Awesome Lists containing this project

README

![logo](porcupine.svg)

[![CircleCI](https://circleci.com/gh/tweag/porcupine/tree/master.svg?style=svg)](https://circleci.com/gh/tweag/porcupine/tree/master)
[![Join the chat at
https://gitter.im/tweag/porcupine](https://badges.gitter.im/tweag/porcupine.svg)](https://gitter.im/tweag/porcupine?utm_source=badge&utm_medium=badge&utm_campaign=pr-badge&utm_content=badge)

Porcupine is a tool aimed at people who want to express in Haskell general data manipulation and analysis tasks,

1. In a way that is agnostic from the source of the input data and from the
destination of the end results,
2. So that a pipeline can be re-executed in a different environment and on
different data without recompiling, by just a shift in its configuration,
3. While facilitating code reusability (any task can always be reused as part
of a bigger pipeline).

Porcupine specifically targets teams containing skills ranging from those of
data scientists to those of data/software engineers.

## Resources

- [Porcupine GitHub pages](https://tweag.github.io/porcupine/), with an overview and tutorials
- [Introduction to porcupine @Haskell Exchange, in London, October 11th, 2019](https://skillsmatter.com/skillscasts/14236-porcupine-flows-your-rows-with-arrows)
- [Porcupine announcement blog post](https://www.tweag.io/posts/2019-10-30-porcupine.html)

## Porcupine's development

Porcupine's development happens mainly inside [NovaDiscovery](https://www.novadiscovery.com)'s internal codebase, where a porcupine's fork resides.
But we often synchronise this internal repo and [porcupine's github repo](https://github.com/tweag/porcupine).
This is why commits tend to appear by batches on porcupine's github.

Lately, a lot of effort has been invested in developping [Kernmantle](https://github.com/tweag/kernmantle) which should provide the new task representation (see below in Future plans).

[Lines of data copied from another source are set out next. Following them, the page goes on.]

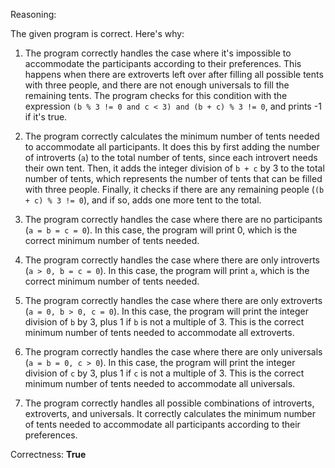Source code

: Reasoning:

The given program is correct. Here's why:

1.  The program correctly handles the case where it's impossible to accommodate the participants according to their preferences. This happens when there are extroverts left over after filling all possible tents with three people, and there are not enough universals to fill the remaining tents. The program checks for this condition with the expression `(b % 3 != 0 and c < 3) and (b + c) % 3 != 0`, and prints -1 if it's true.

2.  The program correctly calculates the minimum number of tents needed to accommodate all participants. It does this by first adding the number of introverts (`a`) to the total number of tents, since each introvert needs their own tent. Then, it adds the integer division of `b + c` by 3 to the total number of tents, which represents the number of tents that can be filled with three people. Finally, it checks if there are any remaining people (`(b + c) % 3 != 0`), and if so, adds one more tent to the total.

3.  The program correctly handles the case where there are no participants (`a = b = c = 0`). In this case, the program will print 0, which is the correct minimum number of tents needed.

4.  The program correctly handles the case where there are only introverts (`a > 0, b = c = 0`). In this case, the program will print `a`, which is the correct minimum number of tents needed.

5.  The program correctly handles the case where there are only extroverts (`a = 0, b > 0, c = 0`). In this case, the program will print the integer division of `b` by 3, plus 1 if `b` is not a multiple of 3. This is the correct minimum number of tents needed to accommodate all extroverts.

6.  The program correctly handles the case where there are only universals (`a = b = 0, c > 0`). In this case, the program will print the integer division of `c` by 3, plus 1 if `c` is not a multiple of 3. This is the correct minimum number of tents needed to accommodate all universals.

7.  The program correctly handles all possible combinations of introverts, extroverts, and universals. It correctly calculates the minimum number of tents needed to accommodate all participants according to their preferences.

Correctness: **True**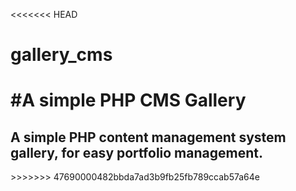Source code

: <<<<<<< HEAD
# gallery_cms

#A simple PHP CMS Gallery
=======
<h2>A simple PHP content management system gallery, for easy portfolio management.</h2>
>>>>>>> 47690000482bbda7ad3b9fb25fb789ccab57a64e
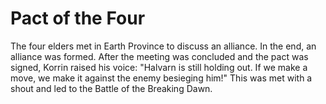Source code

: # Pact of the Four

The four elders met in Earth Province to discuss an alliance. In the end, an alliance was formed. After the meeting was concluded and the pact was signed, Korrin raised his voice: "Halvarn is still holding out. If we make a move, we make it against the enemy besieging him!" This was met with a shout and led to the Battle of the Breaking Dawn.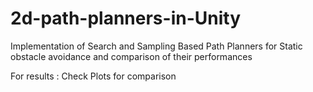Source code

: # 2d-path-planners-in-Unity
Implementation of Search and Sampling Based Path Planners for Static obstacle avoidance and comparison of their performances

For results : Check Plots for comparison
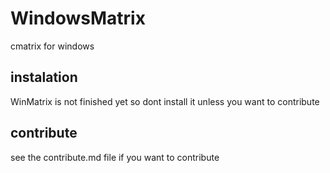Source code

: # WindowsMatrix
 cmatrix for windows

## instalation
  WinMatrix is not finished yet so dont install it unless you want to contribute

## contribute
see the contribute.md file if you want to contribute

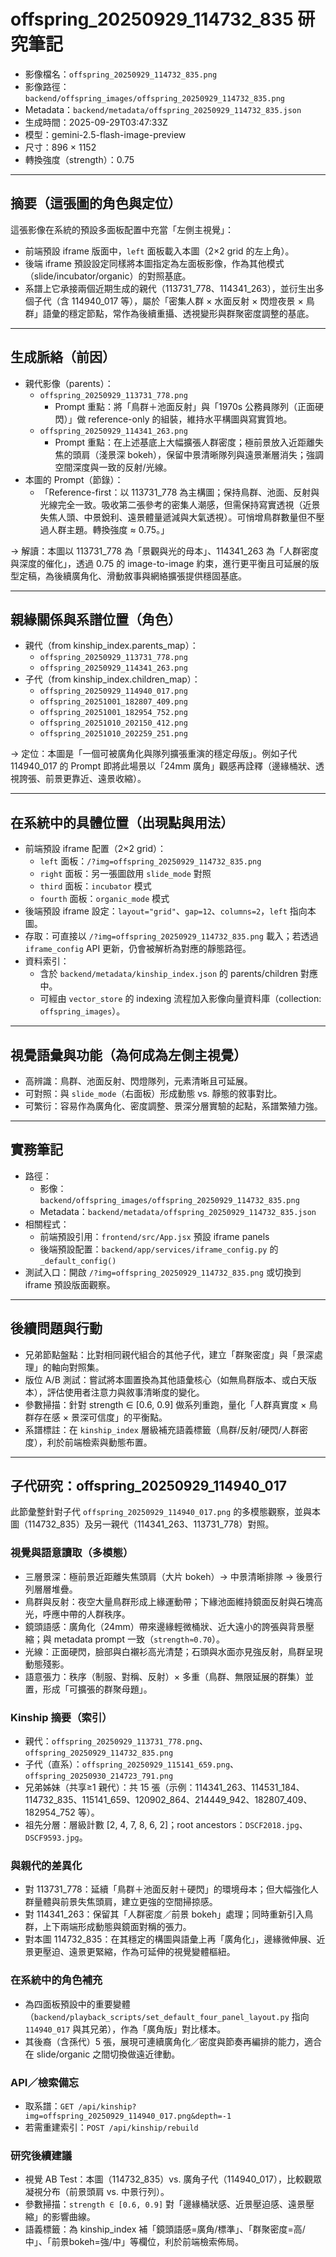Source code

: # offspring_20250929_114732_835 研究筆記

- 影像檔名：`offspring_20250929_114732_835.png`
- 影像路徑：`backend/offspring_images/offspring_20250929_114732_835.png`
- Metadata：`backend/metadata/offspring_20250929_114732_835.json`
- 生成時間：2025-09-29T03:47:33Z
- 模型：gemini-2.5-flash-image-preview
- 尺寸：896 × 1152
- 轉換強度（strength）：0.75

---

## 摘要（這張圖的角色與定位）
這張影像在系統的預設多面板配置中充當「左側主視覺」：
- 前端預設 iframe 版面中，`left` 面板載入本圖（2×2 grid 的左上角）。
- 後端 iframe 預設設定同樣將本圖指定為左面板影像，作為其他模式（slide/incubator/organic）的對照基底。
- 系譜上它承接兩個近期生成的親代（113731_778、114341_263），並衍生出多個子代（含 114940_017 等），屬於「密集人群 × 水面反射 × 閃燈夜景 × 鳥群」語彙的穩定節點，常作為後續重攝、透視變形與群聚密度調整的基底。

---

## 生成脈絡（前因）
- 親代影像（parents）：
  - `offspring_20250929_113731_778.png`
    - Prompt 重點：將「鳥群＋池面反射」與「1970s 公務員隊列（正面硬閃）」做 reference-only 的組裝，維持水平構圖與寫實質地。
  - `offspring_20250929_114341_263.png`
    - Prompt 重點：在上述基底上大幅擴張人群密度；極前景放入近距離失焦的頭肩（淺景深 bokeh），保留中景清晰隊列與遠景漸層消失；強調空間深度與一致的反射/光線。
- 本圖的 Prompt（節錄）：
  - 「Reference-first：以 113731_778 為主構圖；保持鳥群、池面、反射與光線完全一致。吸收第二張參考的密集人潮感，但需保持寫實透視（近景失焦人頭、中景銳利、遠景體量遞減與大氣透視）。可悄增鳥群數量但不壓過人群主題。轉換強度 ≈ 0.75。」

→ 解讀：本圖以 113731_778 為「景觀與光的母本」、114341_263 為「人群密度與深度的催化」，透過 0.75 的 image-to-image 約束，進行更平衡且可延展的版型定稿，為後續廣角化、滑動敘事與網絡擴張提供穩固基底。

---

## 親緣關係與系譜位置（角色）
- 親代（from kinship_index.parents_map）：
  - `offspring_20250929_113731_778.png`
  - `offspring_20250929_114341_263.png`
- 子代（from kinship_index.children_map）：
  - `offspring_20250929_114940_017.png`
  - `offspring_20251001_182807_409.png`
  - `offspring_20251001_182954_752.png`
  - `offspring_20251010_202150_412.png`
  - `offspring_20251010_202259_251.png`

→ 定位：本圖是「一個可被廣角化與隊列擴張重演的穩定母版」。例如子代 114940_017 的 Prompt 即將此場景以「24mm 廣角」觀感再詮釋（邊緣桶狀、透視誇張、前景更靠近、遠景收縮）。

---

## 在系統中的具體位置（出現點與用法）
- 前端預設 iframe 配置（2×2 grid）：
  - `left` 面板：`/?img=offspring_20250929_114732_835.png`
  - `right` 面板：另一張圖啟用 `slide_mode` 對照
  - `third` 面板：`incubator` 模式
  - `fourth` 面板：`organic_mode` 模式
- 後端預設 iframe 設定：`layout="grid"`、`gap=12`、`columns=2`，`left` 指向本圖。
- 存取：可直接以 `/?img=offspring_20250929_114732_835.png` 載入；若透過 `iframe_config` API 更新，仍會被解析為對應的靜態路徑。
- 資料索引：
  - 含於 `backend/metadata/kinship_index.json` 的 parents/children 對應中。
  - 可經由 `vector_store` 的 indexing 流程加入影像向量資料庫（collection: `offspring_images`）。

---

## 視覺語彙與功能（為何成為左側主視覺）
- 高辨識：鳥群、池面反射、閃燈隊列，元素清晰且可延展。
- 可對照：與 `slide_mode`（右面板）形成動態 vs. 靜態的敘事對比。
- 可繁衍：容易作為廣角化、密度調整、景深分層實驗的起點，系譜繁殖力強。

---

## 實務筆記
- 路徑：
  - 影像：`backend/offspring_images/offspring_20250929_114732_835.png`
  - Metadata：`backend/metadata/offspring_20250929_114732_835.json`
- 相關程式：
  - 前端預設引用：`frontend/src/App.jsx` 預設 iframe panels
  - 後端預設配置：`backend/app/services/iframe_config.py` 的 `_default_config()`
- 測試入口：開啟 `/?img=offspring_20250929_114732_835.png` 或切換到 iframe 預設版面觀察。

---

## 後續問題與行動
- 兄弟節點盤點：比對相同親代組合的其他子代，建立「群聚密度」與「景深處理」的軸向對照集。
- 版位 A/B 測試：嘗試將本圖置換為其他語彙核心（如無鳥群版本、或白天版本），評估使用者注意力與敘事清晰度的變化。
- 參數掃描：針對 strength ∈ [0.6, 0.9] 做系列重跑，量化「人群真實度 × 鳥群存在感 × 景深可信度」的平衡點。
- 系譜標註：在 `kinship_index` 層級補充語義標籤（鳥群/反射/硬閃/人群密度），利於前端檢索與動態布置。

---

## 子代研究：offspring_20250929_114940_017

此節彙整針對子代 `offspring_20250929_114940_017.png` 的多模態觀察，並與本圖（114732_835）及另一親代（114341_263、113731_778）對照。

### 視覺與語意讀取（多模態）
- 三層景深：極前景近距離失焦頭肩（大片 bokeh）→ 中景清晰排隊 → 後景行列層層堆疊。
- 鳥群與反射：夜空大量鳥群形成上緣運動帶；下緣池面維持鏡面反射與石塊高光，呼應中帶的人群秩序。
- 鏡頭語感：廣角化（24mm）帶來邊緣輕微桶狀、近大遠小的誇張與背景壓縮；與 metadata prompt 一致（`strength≈0.70`）。
- 光線：正面硬閃，臉部與白襯衫高光清楚；石頭與水面亦見強反射，鳥群呈現動態殘影。
- 語意張力：秩序（制服、對稱、反射）× 多重（鳥群、無限延展的群集）並置，形成「可擴張的群聚母題」。

### Kinship 摘要（索引）
- 親代：`offspring_20250929_113731_778.png`、`offspring_20250929_114732_835.png`
- 子代（直系）：`offspring_20250929_115141_659.png`、`offspring_20250930_214723_791.png`
- 兄弟姊妹（共享≥1 親代）：共 15 張（示例：114341_263、114531_184、114732_835、115141_659、120902_864、214449_942、182807_409、182954_752 等）。
- 祖先分層：層級計數 [2, 4, 7, 8, 6, 2]；root ancestors：`DSCF2018.jpg`、`DSCF9593.jpg`。

### 與親代的差異化
- 對 113731_778：延續「鳥群＋池面反射＋硬閃」的環境母本；但大幅強化人群量體與前景失焦頭肩，建立更強的空間掃掠感。
- 對 114341_263：保留其「人群密度／前景 bokeh」處理；同時重新引入鳥群，上下兩端形成動態與鏡面對稱的張力。
- 對本圖 114732_835：在其穩定的構圖與語彙上再「廣角化」，邊緣微伸展、近景更壓迫、遠景更緊縮，作為可延伸的視覺變體樞紐。

### 在系統中的角色補充
- 為四面板預設中的重要變體（`backend/playback_scripts/set_default_four_panel_layout.py` 指向 `114940_017` 與其兄弟），作為「廣角版」對比樣本。
- 其後裔（含孫代）5 張，展現可連續廣角化／密度與節奏再編排的能力，適合在 slide/organic 之間切換做遠近律動。

### API／檢索備忘
- 取系譜：`GET /api/kinship?img=offspring_20250929_114940_017.png&depth=-1`
- 若需重建索引：`POST /api/kinship/rebuild`

### 研究後續建議
- 視覺 AB Test：本圖（114732_835）vs. 廣角子代（114940_017），比較觀眾凝視分布（前景頭肩 vs. 中景行列）。
- 參數掃描：`strength ∈ [0.6, 0.9]` 對「邊緣桶狀感、近景壓迫感、遠景壓縮」的影響曲線。
- 語義標籤：為 kinship_index 補「鏡頭語感=廣角/標準」、「群聚密度=高/中」、「前景bokeh=強/中」等欄位，利於前端檢索佈局。

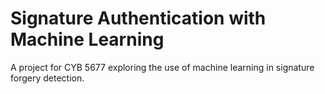 # Signature Authentication with Machine Learning
A project for CYB 5677 exploring the use of machine learning in signature forgery detection.
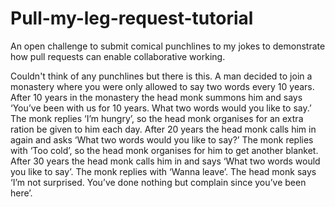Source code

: # Pull-my-leg-request-tutorial
An open challenge to submit comical punchlines to my jokes to demonstrate how pull requests can enable collaborative working.

Couldn't think of any punchlines but there is this.
A man decided to join a monastery where you were only allowed to say two words every 10 years.
After 10 years in the monastery the head monk summons him and says ‘You’ve been with us for 10 years. What two words would you like to say.’ 
The monk replies ‘I’m hungry’, so the head monk organises for an extra ration be given to him each day. 
After 20 years the head monk calls him in again and asks ‘What two words would you like to say?’ 
The monk replies with ‘Too cold’, so the head monk organises for him to get another blanket. 
After 30 years the head monk calls him in and says ‘What two words would you like to say’. 
The monk replies with ‘Wanna leave’. 
The head monk says ‘I’m not surprised. You’ve done nothing but complain since you’ve been here’.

### Participating to porcupine's development

Issues and MRs are welcome :)

### Future plans

These features are being developed and should land soon:

- `porcupine-servant`: a servant app can directly serve porcupine's pipelines as routes, and expose a single configuration for the whole server
- enhancement of the API to run tasks: `runPipelineTask` would remain in place but be a tiny wrapper over a slightly lower-level API. This makes it easier to run pipelines in different contexts (like that of `porcupine-servant`)
- common configuration representation: for now porcupine can only handle config via a yaml/json file + CLI. Some applications can require other configuration sources (GraphQL, several config files that override one another, etc). We want to have a common tree format that every configuration source get translated too, and just merge all these trees afterwards, so each config source is fully decoupled from the others and can be activated at will

The following are things we'd like to start working on:

- switch to [`cas-store`](http://hackage.haskell.org/package/cas-store-1.0.1): porcupine's dependency on `funflow` is mainly for the purpose of caching. Now that `cas-store` is a separate project, porcupine can directly depend on it. This will simplify the implementation of `PTask` and make it easier to integrate `PTask`s with other libraries.
- implement `PTask` over a [Kernmantle Rope](https://github.com/tweag/kernmantle): this is the main reason we started the work on Kernmantle, so it could become a uniform pipeline API, independent of the effects the pipeline performs (caching, collecting options or required resources, etc). Both porcupine and [funflow](https://github.com/tweag/funflow) would become collections of Kernmantle effects and handlers, and would therefore be seamlessly interoperable. Developpers would also be able to add their own custom effects to a pipeline. This would probably mean the death of `reader-soup`, as the LocationAccessors could directly be embedded as Kernmatle effects.
- package porcupine's `VirtualTree` as a separate package: all the code that is not strictly speaking related to tasks would be usable separately (for instance to be used in Kernmantle effects handlers).

## F.A.Q.

#### How are Porcupine and [Funflow](https://github.com/tweag/funflow) related?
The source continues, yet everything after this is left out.